2ª) O emprego de arma de brinquedo ou simulacro de arma integra o roubo simples funcionando como meio de execução da ameaça. Arma de brinquedo não é arma não podendo configurar a causa de aumento do CP, sendo inviável também a autonomia do crime do art. 10, § 1º, II da nova lei porque, além das injustiças advindas de eventual aplicação do concurso material ou formal (já mencionadas acima), fica evidente que por ser crime meio deve ficar absorvido pelo roubo (princípio da consunção), pois é óbvio que o emprego da arma de brinquedo é meio para a prática da subtração.
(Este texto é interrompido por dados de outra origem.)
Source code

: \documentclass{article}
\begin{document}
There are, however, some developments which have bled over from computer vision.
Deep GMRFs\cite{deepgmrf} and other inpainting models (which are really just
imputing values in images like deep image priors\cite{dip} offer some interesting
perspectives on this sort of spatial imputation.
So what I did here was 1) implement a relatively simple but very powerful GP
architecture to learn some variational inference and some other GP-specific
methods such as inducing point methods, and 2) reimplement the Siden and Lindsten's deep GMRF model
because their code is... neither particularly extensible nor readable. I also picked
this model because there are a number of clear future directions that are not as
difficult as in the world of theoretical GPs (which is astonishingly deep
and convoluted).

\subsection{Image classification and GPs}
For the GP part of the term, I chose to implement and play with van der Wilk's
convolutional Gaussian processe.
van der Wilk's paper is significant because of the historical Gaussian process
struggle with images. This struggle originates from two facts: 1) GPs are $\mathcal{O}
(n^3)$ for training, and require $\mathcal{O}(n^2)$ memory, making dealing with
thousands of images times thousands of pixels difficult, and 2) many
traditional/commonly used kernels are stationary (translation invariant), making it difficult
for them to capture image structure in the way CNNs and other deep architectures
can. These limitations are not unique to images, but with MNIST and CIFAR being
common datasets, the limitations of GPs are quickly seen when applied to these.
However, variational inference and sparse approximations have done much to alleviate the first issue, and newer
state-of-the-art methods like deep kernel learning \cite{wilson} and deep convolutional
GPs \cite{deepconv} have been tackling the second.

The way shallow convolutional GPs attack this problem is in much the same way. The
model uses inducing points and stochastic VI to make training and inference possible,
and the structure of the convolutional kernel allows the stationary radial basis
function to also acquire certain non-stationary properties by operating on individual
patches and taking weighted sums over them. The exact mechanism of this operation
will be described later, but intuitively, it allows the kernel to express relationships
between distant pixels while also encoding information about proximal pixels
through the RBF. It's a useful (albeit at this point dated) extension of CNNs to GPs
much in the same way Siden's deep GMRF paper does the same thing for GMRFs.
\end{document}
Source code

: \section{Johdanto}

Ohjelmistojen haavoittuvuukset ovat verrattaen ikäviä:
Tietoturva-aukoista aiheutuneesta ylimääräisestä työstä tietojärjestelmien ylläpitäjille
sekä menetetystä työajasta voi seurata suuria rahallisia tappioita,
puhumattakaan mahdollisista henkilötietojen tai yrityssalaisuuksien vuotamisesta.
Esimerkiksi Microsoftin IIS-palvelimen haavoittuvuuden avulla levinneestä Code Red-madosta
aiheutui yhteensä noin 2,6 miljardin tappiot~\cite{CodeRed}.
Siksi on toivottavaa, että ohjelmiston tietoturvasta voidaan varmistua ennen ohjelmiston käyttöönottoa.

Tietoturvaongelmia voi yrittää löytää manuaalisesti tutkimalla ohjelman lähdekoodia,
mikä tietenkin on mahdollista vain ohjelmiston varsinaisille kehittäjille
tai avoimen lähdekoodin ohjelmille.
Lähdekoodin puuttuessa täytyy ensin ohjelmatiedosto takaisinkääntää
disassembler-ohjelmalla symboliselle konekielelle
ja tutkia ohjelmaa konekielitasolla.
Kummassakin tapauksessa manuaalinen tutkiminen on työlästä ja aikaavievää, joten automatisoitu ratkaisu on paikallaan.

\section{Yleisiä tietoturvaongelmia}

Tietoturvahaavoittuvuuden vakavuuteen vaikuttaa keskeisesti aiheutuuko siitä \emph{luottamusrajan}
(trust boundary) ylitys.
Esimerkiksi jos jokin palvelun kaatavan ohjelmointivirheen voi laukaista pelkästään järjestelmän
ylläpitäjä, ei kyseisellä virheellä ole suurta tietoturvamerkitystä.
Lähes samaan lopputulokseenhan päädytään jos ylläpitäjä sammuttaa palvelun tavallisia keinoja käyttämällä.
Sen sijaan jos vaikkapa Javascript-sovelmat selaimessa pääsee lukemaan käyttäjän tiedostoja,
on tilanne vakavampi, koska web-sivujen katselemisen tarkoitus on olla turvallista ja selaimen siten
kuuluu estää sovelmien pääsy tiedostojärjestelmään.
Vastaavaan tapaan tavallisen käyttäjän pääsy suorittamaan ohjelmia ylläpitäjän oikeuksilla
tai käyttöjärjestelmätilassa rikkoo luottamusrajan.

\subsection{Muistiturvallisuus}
Além disso, o dispositivo da lei nova seria inconstitucional, ofendendo o princípio da lesividade, já que os delitos da Lei n. 9.437/97 atingem a incolumidade pública, protegendo a vida e a integridade física dos cidadãos. Essa objetividade, entretanto, não é ofendida no emprego da arma de brinquedo.
Em suma, afastada a hipótese do concurso formal ou material, que poderiam implicar em pena mais alta para o uso da arma de brinquedo, restaram as mesmas antigas soluções, ou seja, para quem entende que o brinquedo configura arma, será aplicada a Súmula nº 174 (não se cogitando do crime autônomo), para os que acham que o brinquedo não é arma, será aplicado apenas o roubo simples, também não se aplicando o delito autônomo.
Conclui-se, portanto, que apesar da intenção do legislador ser a de exasperar a pena, não foi utilizada uma técnica legislativa adequada e, assim, por conseqüência, as interpretações acabarão sendo idênticas àquelas já existentes no passado.
Para evitar tanto dilema e querendo o legislador solucionar a discussão existente quanto à arma de brinquedo e simulação do porte, poderiam simplesmente ter alterado a redação do art. 157, § 2º, inc. I, para inserir expressamente no texto do Código Penal, as expressões “arma de brinquedo ou simulacro de arma capaz de atemorizar outrem”.